Stored data:
^^^^^^^^
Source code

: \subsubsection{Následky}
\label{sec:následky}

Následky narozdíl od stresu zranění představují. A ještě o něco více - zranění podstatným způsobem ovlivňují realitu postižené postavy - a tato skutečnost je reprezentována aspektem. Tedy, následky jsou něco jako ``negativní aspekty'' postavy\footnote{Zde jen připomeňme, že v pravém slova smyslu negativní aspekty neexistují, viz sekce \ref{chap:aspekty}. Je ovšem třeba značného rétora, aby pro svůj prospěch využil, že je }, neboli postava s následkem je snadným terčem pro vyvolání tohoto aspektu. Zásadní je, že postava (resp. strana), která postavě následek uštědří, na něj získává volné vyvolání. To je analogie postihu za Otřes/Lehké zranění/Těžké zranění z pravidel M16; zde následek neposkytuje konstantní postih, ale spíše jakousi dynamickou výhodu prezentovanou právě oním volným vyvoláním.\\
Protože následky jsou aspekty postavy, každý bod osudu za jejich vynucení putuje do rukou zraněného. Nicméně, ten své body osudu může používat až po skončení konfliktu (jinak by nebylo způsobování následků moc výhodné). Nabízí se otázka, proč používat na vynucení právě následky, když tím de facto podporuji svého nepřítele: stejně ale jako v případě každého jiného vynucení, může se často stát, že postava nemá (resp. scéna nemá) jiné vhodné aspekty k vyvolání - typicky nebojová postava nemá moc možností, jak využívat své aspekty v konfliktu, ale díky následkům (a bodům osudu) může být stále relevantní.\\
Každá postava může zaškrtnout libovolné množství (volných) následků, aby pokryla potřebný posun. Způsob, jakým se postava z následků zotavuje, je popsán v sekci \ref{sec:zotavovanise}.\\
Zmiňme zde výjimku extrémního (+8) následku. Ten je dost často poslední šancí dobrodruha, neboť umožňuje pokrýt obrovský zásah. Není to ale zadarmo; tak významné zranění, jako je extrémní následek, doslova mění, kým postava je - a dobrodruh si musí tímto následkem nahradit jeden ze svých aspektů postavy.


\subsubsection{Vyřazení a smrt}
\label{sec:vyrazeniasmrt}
^^^^^^^^
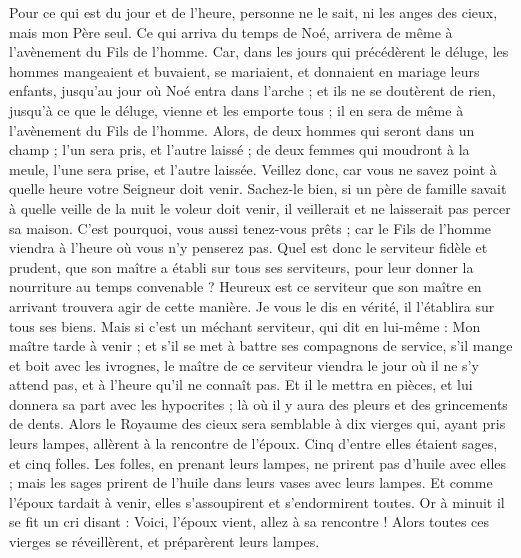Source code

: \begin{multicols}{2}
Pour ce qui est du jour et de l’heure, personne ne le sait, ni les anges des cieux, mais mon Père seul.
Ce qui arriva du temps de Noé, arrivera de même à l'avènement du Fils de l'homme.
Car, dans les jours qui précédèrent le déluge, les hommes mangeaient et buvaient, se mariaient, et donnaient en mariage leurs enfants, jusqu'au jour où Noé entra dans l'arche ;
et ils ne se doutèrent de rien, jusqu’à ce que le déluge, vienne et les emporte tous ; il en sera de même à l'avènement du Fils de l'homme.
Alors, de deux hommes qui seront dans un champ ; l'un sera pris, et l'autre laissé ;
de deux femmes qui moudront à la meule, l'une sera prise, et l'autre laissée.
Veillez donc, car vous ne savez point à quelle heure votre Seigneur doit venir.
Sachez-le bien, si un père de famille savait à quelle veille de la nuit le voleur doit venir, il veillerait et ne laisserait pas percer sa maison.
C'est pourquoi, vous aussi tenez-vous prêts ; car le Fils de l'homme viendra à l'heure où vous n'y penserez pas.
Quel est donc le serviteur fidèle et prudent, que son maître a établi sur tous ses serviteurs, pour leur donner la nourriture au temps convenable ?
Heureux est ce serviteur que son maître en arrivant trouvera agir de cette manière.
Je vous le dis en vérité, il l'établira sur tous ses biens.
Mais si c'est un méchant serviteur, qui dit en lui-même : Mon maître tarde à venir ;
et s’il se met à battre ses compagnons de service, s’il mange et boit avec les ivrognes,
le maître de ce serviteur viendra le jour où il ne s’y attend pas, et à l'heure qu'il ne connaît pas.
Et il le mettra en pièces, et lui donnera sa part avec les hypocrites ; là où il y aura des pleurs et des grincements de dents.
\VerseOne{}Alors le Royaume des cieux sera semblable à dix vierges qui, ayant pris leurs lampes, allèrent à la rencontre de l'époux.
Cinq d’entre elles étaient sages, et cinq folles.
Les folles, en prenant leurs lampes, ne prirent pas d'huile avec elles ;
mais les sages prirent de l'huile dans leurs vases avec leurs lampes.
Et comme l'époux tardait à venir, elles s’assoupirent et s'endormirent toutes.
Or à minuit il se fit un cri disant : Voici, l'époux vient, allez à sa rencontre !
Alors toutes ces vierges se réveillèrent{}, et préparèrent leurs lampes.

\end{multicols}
^^^^^^^^
→ **Task details**
Work out, please, how many lines above contain "jour"; answer only with the number.

→ **Exercise output**
3